Leveraging Cognito for Case Management


  • Cognito refers to a Vectra Networks headend – a Cognito brain – along with its sensors, installed and in production on a customer premise.
  • Case: A case is an investigation that a team is working based on what’s been detected. Case data includes PCAPS, detection details and metadata, and other relevant information that Cognito has identified.
  • RBAC: Role Based Access Control
  • PCAP: Files containing packet data captured by Cognito, stored in PCAP format. For more information on PCAP see

Analyst Accounts

For proper workflow management, each analyst should be provided with a distinct Cognito account.  This improves the auditability of syslog output reviews and other relevant analyst activity.

RBAC can be used to control which specific Cognito features and functions each analyst can access.  For example, Tier 1 Analysts may be restricted from creating triage rules, whereas Tier 2 and higher Analysts would have access to triage rule capabilities.

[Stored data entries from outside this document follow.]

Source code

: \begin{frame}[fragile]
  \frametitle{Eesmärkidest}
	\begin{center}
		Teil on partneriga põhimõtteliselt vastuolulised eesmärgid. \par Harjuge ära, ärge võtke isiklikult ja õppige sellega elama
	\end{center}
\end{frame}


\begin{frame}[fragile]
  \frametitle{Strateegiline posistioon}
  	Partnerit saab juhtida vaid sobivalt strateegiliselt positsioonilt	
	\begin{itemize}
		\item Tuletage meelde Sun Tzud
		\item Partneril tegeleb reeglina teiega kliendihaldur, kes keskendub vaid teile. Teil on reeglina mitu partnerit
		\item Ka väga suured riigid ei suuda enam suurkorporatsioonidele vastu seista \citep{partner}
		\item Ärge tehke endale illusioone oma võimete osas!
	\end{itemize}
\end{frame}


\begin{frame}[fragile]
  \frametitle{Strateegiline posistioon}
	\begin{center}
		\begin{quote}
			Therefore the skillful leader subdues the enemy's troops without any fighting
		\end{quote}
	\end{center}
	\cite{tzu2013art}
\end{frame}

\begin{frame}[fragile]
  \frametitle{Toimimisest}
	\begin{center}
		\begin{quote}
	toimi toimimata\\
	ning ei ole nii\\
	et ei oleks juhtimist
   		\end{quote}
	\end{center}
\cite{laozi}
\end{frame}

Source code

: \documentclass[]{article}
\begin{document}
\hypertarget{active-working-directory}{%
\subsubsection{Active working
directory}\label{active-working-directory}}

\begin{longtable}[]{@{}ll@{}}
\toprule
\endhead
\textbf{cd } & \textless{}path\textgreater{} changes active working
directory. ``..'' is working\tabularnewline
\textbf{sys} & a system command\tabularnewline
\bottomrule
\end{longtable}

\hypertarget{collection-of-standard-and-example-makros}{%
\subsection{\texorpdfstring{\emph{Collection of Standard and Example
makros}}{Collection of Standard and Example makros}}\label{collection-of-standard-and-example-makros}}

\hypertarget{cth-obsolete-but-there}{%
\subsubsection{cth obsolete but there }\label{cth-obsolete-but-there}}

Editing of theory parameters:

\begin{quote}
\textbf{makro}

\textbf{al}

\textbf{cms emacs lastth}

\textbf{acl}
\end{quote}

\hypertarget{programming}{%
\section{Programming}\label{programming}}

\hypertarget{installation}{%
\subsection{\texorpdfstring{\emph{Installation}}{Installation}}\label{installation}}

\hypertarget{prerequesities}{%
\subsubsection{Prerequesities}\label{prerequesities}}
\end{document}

Tags can be thought of as labels.  They are succinct descriptors that Cognito applies to hosts, to detections, and in some cases, to activities within detections, to aid with categorization and prioritization. Vectra highly recommends the use of precise tagging. Apply tags in orthogonal ways whenever possible.  They can be applied to long-term, short-term, geographical, organizational, departmental, and other perspectives of investigations.  It is important to develop a consistent nomenclature amongst analysts, and to continually strive to “level up” with preciseness and utility when tagging. Accurate and insightful tagging will help later for audits, searches, and reviews.

Strategic Tags

Strategic tags are useful for quick referencing, for metric gathering, and for knowledge transfer.  Tags can use a "Key: Value" format when needed.  A host might have the tags “Role: Domain Controller” and “Business Unit: Finance”. A detection might have tags “Type: Conficker” and “Reason: Pen Test”.

Tactical Tags

Tactical tags are for ephemeral information. Good examples include which red team is attacking from where, which analyst is focusing on a set of detections or hosts, and what’s affecting critical assets vs. what’s affecting less critical ones.  Tactical tags can be deleted during or after investigations. Examples include “WIP – Alice” and “Awaiting: Reimage”.  Tactical tags can impart urgency, or flag the need to be politely uncommunicative regarding specific investigations with the organization.


Notes can be used to save more detailed case-relevant information about a host or detection.

Links to existing information in Sharepoint, Jira, Confluence, or other enterprise data sources can be saved in the notes field of a Cognito detection or a host page. 3rd party integration can provide incident information, running process lists, email chains, or other data deemed worthy of inclusion.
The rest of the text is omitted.